Игорь скривился, головой мотнул. Рассовал продукты по местам и отправился в маленькую комнату. Подошел к столу…
Стоп.
Он отлично помнил, как выровнял верхний край листочка по открытке. А теперь он был сбит. Лежал криво. Не очень криво, чуть-чуть, но заметно. Он заходил на открытку.

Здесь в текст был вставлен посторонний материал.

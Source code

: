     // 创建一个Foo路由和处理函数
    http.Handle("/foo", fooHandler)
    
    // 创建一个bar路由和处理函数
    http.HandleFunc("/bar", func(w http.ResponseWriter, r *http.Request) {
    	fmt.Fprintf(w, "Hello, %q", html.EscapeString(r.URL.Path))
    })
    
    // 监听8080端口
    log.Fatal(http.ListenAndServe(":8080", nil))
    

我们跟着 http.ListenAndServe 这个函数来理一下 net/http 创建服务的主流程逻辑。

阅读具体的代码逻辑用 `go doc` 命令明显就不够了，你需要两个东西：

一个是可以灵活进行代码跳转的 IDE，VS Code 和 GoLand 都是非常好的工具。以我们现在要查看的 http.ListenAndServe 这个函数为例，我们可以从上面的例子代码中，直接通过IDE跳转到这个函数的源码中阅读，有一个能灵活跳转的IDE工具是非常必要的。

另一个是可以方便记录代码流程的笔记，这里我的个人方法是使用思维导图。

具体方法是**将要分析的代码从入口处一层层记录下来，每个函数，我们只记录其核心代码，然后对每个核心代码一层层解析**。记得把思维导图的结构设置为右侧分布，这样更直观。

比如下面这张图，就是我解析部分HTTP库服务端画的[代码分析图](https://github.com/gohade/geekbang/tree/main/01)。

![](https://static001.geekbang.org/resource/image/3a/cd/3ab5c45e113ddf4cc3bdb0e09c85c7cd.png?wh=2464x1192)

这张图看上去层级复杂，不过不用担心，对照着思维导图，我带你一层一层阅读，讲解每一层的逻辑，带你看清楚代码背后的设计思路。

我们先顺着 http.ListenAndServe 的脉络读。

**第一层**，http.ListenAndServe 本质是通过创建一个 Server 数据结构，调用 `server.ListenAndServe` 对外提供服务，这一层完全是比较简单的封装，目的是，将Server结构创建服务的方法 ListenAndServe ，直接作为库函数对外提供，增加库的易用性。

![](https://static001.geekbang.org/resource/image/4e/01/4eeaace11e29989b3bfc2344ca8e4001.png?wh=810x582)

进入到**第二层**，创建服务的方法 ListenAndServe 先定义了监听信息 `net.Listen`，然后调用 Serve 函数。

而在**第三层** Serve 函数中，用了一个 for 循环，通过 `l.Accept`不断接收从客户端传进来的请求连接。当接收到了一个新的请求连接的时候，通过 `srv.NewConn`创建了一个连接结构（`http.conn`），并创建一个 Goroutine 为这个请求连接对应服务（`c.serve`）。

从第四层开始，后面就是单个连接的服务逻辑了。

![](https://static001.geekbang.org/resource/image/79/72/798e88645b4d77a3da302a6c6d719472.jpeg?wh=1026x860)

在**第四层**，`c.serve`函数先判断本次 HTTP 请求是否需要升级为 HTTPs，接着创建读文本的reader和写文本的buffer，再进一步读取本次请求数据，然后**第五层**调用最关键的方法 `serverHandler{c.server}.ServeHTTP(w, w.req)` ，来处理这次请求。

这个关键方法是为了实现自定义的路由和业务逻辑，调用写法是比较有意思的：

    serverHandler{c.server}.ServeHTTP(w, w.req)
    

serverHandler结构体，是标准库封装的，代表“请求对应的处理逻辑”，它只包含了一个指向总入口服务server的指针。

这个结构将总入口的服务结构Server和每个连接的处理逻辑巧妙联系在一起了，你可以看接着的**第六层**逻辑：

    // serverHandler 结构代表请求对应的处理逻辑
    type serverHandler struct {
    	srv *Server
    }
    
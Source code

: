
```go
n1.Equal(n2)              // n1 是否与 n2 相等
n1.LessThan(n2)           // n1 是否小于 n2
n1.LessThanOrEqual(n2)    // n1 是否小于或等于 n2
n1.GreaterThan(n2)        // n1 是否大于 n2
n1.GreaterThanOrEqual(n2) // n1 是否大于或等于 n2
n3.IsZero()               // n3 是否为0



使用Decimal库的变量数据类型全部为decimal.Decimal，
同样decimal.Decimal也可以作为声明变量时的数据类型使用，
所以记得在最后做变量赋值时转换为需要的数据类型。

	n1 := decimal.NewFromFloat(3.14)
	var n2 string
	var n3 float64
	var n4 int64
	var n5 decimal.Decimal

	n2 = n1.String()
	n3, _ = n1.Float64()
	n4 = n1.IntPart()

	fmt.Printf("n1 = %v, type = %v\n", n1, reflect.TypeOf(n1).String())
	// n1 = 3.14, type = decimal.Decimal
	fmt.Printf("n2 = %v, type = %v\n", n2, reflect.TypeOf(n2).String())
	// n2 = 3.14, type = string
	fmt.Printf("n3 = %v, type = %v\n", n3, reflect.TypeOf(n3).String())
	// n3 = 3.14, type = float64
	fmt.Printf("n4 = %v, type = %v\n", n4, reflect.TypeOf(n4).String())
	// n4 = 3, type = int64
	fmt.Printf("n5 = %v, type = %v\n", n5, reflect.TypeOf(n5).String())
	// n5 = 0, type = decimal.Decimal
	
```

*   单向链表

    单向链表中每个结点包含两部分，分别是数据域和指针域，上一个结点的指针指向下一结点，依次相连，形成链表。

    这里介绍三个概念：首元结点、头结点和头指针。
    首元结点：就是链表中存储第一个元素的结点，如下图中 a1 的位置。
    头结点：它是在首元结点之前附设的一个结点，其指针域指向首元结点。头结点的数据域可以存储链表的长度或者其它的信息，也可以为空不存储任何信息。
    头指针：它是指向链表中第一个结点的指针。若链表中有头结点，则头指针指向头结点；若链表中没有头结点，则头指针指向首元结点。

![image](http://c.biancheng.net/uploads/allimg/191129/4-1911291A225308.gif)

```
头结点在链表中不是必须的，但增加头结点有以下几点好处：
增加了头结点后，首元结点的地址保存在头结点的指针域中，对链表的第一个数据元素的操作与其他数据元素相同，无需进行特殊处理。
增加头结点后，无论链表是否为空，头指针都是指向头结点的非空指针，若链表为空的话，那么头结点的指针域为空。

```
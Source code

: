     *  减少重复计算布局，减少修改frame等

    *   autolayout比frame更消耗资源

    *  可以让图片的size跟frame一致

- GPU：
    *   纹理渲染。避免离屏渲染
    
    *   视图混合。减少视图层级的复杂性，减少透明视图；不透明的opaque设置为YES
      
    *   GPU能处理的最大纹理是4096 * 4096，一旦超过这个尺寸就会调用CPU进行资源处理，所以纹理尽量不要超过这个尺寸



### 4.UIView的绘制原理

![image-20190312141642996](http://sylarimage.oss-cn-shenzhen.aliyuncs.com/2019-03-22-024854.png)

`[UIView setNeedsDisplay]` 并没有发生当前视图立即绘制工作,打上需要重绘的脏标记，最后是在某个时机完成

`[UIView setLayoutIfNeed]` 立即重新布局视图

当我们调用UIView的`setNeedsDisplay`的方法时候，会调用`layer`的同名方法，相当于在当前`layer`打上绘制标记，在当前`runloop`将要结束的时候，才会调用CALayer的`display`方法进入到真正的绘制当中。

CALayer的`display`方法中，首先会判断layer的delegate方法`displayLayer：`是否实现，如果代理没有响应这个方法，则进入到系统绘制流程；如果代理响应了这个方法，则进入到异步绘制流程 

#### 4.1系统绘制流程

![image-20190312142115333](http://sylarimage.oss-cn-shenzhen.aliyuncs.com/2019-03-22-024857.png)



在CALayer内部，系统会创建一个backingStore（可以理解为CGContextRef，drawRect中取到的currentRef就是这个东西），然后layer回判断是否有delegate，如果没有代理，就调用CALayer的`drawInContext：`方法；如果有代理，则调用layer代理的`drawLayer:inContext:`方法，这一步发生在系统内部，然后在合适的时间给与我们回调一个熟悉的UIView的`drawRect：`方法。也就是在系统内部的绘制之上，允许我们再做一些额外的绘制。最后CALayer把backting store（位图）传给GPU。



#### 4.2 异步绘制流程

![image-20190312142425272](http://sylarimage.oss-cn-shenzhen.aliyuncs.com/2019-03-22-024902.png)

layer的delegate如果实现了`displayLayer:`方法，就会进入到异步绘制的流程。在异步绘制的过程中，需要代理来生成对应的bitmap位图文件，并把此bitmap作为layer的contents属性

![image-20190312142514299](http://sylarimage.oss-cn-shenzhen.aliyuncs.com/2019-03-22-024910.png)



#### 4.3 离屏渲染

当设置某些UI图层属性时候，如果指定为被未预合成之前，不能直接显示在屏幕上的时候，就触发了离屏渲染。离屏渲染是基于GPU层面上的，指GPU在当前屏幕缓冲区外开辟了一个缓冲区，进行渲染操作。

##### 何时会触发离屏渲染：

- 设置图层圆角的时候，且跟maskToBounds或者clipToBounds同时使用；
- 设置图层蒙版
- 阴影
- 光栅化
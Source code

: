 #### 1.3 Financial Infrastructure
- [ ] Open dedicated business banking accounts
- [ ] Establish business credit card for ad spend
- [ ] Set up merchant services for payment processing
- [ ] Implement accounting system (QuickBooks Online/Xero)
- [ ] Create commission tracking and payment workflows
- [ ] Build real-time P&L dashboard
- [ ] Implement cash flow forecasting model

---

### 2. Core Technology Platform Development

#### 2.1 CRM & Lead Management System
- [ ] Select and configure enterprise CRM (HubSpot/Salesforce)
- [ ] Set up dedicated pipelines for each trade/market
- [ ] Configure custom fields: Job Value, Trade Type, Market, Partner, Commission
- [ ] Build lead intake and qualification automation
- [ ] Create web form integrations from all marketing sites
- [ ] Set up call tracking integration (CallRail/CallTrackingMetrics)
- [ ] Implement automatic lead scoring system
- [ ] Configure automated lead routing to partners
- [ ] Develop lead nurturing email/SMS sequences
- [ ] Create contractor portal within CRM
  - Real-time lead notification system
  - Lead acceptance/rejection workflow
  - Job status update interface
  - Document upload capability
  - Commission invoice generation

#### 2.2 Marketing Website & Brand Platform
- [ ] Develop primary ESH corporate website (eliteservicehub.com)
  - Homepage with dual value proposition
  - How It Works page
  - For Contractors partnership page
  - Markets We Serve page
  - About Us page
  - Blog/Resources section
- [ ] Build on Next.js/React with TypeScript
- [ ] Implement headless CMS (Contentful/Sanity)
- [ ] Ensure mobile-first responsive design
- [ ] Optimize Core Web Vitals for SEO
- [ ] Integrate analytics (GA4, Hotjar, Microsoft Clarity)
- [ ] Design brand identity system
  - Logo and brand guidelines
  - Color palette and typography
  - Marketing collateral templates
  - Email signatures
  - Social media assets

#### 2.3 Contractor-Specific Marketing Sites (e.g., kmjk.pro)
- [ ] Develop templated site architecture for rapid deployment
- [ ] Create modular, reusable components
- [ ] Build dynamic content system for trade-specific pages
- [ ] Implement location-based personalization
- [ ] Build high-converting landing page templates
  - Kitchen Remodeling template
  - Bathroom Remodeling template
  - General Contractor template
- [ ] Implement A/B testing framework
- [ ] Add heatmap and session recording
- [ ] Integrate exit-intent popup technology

Игорь почувствовал легкий бег мурашек по спине. Что это значит?
Значить это могло только одно. В квартире в его отсутствие кто-то был. И этот кто-то шарил, совался по углам, искал что-то.
Что он искал?..
Игорь отступил от стола, и тут же тягуче, длинно заскрипела дверца платяного шкафа, медленно отходя в сторону. Игорь смотрел на нее, как на привидение, а она проскрипела свое и замерла полуоткрытой. Вид ее казался почему-то издевательским, она как бы насмехалась: что, мол, интересно?..
Нет, не интересно. Игорь шагнул вперед и одним толчком захлопнул дверцу.
Кто-то здесь был. Игорь прошелся по квартире, заглянул в санузел. Осмотрел самые приметные на этот счет вещи: стулья, салфеточки на столе и комодах, коврик у двери. С досадой подумал, что теперь-то это бесполезно, надо было смотреть сразу, да вот расслабился, сентиментальный болван… Но кто же мог знать?!
И если бы не этот листочек…
Н-да, худо, очень худо, хуже некуда. Хоть беги вон из дому. И это, наверное, еще цветочки. Сюрпризы продолжаются. А что это значит? Влип куда-то — вот что значит. Факт!
Игорь совсем не был паникером, он был просто стреляный воробей, повидал всякого и поэтому к событиям, закрутившимся вокруг него, отнесся всерьез.
При этом он соображал ясно, быстро, трезво — и первое, что он четко понял, было вот что: сейчас лучше отсюда исчезнуть. Это первое. А там видно будет.
Он действовал молниеносно. Ключи, деньги, документы. Банковская карта. Походный бритвенный набор, коробочка чуть больше спичечной, тюбик с кремом для бритья. Ветровка. Кепка. Носовой платок. Расческа. Все!